Journey to Odessa, Ukraine
Oral History Item Type Metadata
Well, at first I met him, but then in Auschwitz I didn't see him anymore. And we stayed there for, I think, a couple of weeks; and then the Russians started to evacuate us east, because again, they didn't know if Auschwitz would stay in the hands of the Russians and they thought it was safer if we would go into Poland. So first we went to Katowice, then Czernowitz, stayed in many different places, and ended up eventually in Odessa. This journey took about three months. We traveled through Russia.
And one day -- it was still in cattle trucks, because this is how they transported their troops, partly, and as well prisoners of war and survivors from the camps. But it was, of course, quite different. We had -- in the middle of the train, we had a little stove where we could warm up things, so it was warm.
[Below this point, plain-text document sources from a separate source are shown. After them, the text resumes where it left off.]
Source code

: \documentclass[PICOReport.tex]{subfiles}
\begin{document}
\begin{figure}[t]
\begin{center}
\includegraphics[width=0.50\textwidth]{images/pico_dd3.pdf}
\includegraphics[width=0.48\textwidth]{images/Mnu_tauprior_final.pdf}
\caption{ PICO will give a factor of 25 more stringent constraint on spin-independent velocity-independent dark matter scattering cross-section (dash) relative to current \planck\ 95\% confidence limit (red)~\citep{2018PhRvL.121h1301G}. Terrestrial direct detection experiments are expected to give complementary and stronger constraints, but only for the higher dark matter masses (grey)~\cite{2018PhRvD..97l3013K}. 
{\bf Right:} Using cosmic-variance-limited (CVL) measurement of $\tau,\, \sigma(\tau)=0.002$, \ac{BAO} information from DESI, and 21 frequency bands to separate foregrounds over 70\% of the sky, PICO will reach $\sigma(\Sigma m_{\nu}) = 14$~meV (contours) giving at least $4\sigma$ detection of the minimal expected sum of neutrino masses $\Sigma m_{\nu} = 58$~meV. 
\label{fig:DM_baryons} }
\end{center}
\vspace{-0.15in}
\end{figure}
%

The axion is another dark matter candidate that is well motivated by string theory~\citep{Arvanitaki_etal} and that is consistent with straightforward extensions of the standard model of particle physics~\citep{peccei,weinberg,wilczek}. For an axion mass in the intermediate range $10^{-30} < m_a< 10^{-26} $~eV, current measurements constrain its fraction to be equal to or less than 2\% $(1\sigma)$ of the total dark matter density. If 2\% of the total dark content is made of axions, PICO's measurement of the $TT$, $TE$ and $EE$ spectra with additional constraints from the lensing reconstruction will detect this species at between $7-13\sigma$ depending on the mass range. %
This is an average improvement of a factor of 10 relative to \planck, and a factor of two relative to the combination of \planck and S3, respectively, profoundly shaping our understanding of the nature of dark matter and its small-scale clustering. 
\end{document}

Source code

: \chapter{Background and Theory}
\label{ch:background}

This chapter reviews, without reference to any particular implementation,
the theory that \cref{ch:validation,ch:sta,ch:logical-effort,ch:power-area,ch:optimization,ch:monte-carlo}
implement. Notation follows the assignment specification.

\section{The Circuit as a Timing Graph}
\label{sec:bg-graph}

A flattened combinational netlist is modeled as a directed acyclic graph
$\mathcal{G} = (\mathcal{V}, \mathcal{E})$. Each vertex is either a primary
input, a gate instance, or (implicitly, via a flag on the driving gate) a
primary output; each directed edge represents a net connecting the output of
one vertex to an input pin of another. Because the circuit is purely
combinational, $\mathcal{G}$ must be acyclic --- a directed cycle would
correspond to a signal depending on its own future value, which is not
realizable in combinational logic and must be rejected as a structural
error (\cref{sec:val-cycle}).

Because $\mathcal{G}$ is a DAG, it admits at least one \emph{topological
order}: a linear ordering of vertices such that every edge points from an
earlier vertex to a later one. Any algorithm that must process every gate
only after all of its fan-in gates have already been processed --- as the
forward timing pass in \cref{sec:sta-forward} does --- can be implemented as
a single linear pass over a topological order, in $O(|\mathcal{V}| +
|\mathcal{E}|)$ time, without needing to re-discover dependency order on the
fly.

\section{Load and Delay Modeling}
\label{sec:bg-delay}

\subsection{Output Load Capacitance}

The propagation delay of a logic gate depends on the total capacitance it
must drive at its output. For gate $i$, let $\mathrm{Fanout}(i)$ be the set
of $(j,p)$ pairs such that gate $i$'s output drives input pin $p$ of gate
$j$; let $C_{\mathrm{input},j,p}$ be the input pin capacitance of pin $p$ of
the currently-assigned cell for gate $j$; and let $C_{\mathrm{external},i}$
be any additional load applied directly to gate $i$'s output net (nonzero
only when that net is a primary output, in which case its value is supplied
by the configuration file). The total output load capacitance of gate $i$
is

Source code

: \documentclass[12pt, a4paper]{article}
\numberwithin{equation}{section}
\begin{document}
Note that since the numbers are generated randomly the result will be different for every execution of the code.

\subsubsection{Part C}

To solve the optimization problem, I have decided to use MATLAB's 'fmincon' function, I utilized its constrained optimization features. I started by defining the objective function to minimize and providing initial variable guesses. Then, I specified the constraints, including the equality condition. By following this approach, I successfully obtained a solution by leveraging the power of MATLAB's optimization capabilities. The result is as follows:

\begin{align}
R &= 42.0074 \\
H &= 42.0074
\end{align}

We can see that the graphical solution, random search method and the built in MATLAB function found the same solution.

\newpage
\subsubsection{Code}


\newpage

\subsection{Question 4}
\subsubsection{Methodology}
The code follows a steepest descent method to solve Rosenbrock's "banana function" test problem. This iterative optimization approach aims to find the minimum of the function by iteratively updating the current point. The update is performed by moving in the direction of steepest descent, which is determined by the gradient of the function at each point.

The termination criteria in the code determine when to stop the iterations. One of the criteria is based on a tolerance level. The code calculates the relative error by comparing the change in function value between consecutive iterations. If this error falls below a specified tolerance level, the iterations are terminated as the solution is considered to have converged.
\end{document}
We got blankets, and the doors were kept open a little bit. And each time when we stopped, after two, three, sometimes even eight hours traveling, the doors were open completely. We could jump down; we could walk around. And very often we met trains with Russian soldiers going westwards: we went eastwards and they went westward, and we exchanged news.
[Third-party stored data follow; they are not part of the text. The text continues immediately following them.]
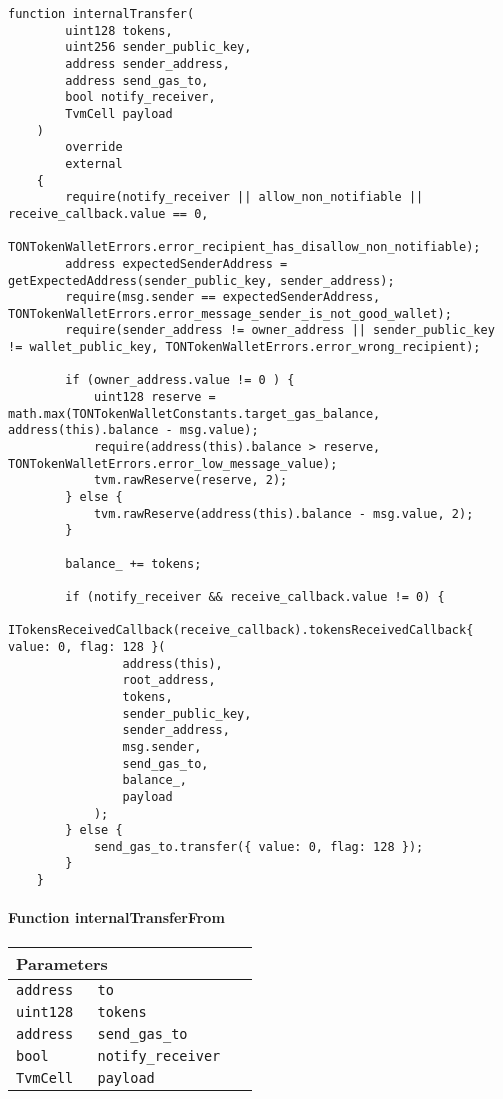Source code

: \begin{lstlisting}[firstnumber=370]
    function internalTransfer(
        uint128 tokens,
        uint256 sender_public_key,
        address sender_address,
        address send_gas_to,
        bool notify_receiver,
        TvmCell payload
    )
        override
        external
    {
        require(notify_receiver || allow_non_notifiable || receive_callback.value == 0,
                TONTokenWalletErrors.error_recipient_has_disallow_non_notifiable);
        address expectedSenderAddress = getExpectedAddress(sender_public_key, sender_address);
        require(msg.sender == expectedSenderAddress, TONTokenWalletErrors.error_message_sender_is_not_good_wallet);
        require(sender_address != owner_address || sender_public_key != wallet_public_key, TONTokenWalletErrors.error_wrong_recipient);

        if (owner_address.value != 0 ) {
            uint128 reserve = math.max(TONTokenWalletConstants.target_gas_balance, address(this).balance - msg.value);
            require(address(this).balance > reserve, TONTokenWalletErrors.error_low_message_value);
            tvm.rawReserve(reserve, 2);
        } else {
            tvm.rawReserve(address(this).balance - msg.value, 2);
        }

        balance_ += tokens;

        if (notify_receiver && receive_callback.value != 0) {
            ITokensReceivedCallback(receive_callback).tokensReceivedCallback{ value: 0, flag: 128 }(
                address(this),
                root_address,
                tokens,
                sender_public_key,
                sender_address,
                msg.sender,
                send_gas_to,
                balance_,
                payload
            );
        } else {
            send_gas_to.transfer({ value: 0, flag: 128 });
        }
    }
\end{lstlisting}

\paragraph{Function internalTransferFrom}


\ifsoltables
\noindent\begin{tabular}{|l|l|p{5cm}|}\hline
\multicolumn{3}{|l|}{\bf Parameters}\\\hline
\tt address & \tt to &\\\hline
\tt uint128 & \tt tokens &\\\hline
\tt address & \tt send\_{}gas\_{}to &\\\hline
\tt bool & \tt notify\_{}receiver &\\\hline
\tt TvmCell & \tt payload &\\\hline
\end{tabular}
\fi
And the Russian soldiers were wonderful people. I know their government wasn't, but the Russians -- they all had a photo of Stalin and their family in their breast pocket, and they always showed the photos of their family and ask if we had perhaps seen them somewhere, because those people had lost as well most of their families. When the Germans advanced into Poland and Russia, they had burned down all the villages, all the small towns, and all the people were separated from their families. So they really went -- lots of the army were not really army, but they had joined the Russian army to go into Germany to be part of the first people to enter Germany. And that is true that they did rape and loot; but those were people who had lost everything, and they really went into Germany to avenge themselves. But to us, they were as good as they could be, to share whatever they had with us.
And sometimes we were -- to stay in a school, for instance. Again, we didn't have beds; we were on the floor. And once at night they called us out: there is a train going to the front and they need the potatoes to be peeled, and everybody should come out and help peel potatoes -- they wanted to cook a soup for the troop -- which we all did. And then afterwards it took out the musical instruments, their balalaikas, and they started to dance the Russian songs and danced. And then in the morning they went back into the train into Poland and Russia and were fighting, and perhaps it was their last evening they had spent.
And then on one of those stops, when we were standing outside that train and talking to other people, I saw Otto Frank again. And I introduced him -- they had known each other, but I re-introduced them on the platform in Auschwitz -- in I don't know what town: in one of the places where we had made the stop.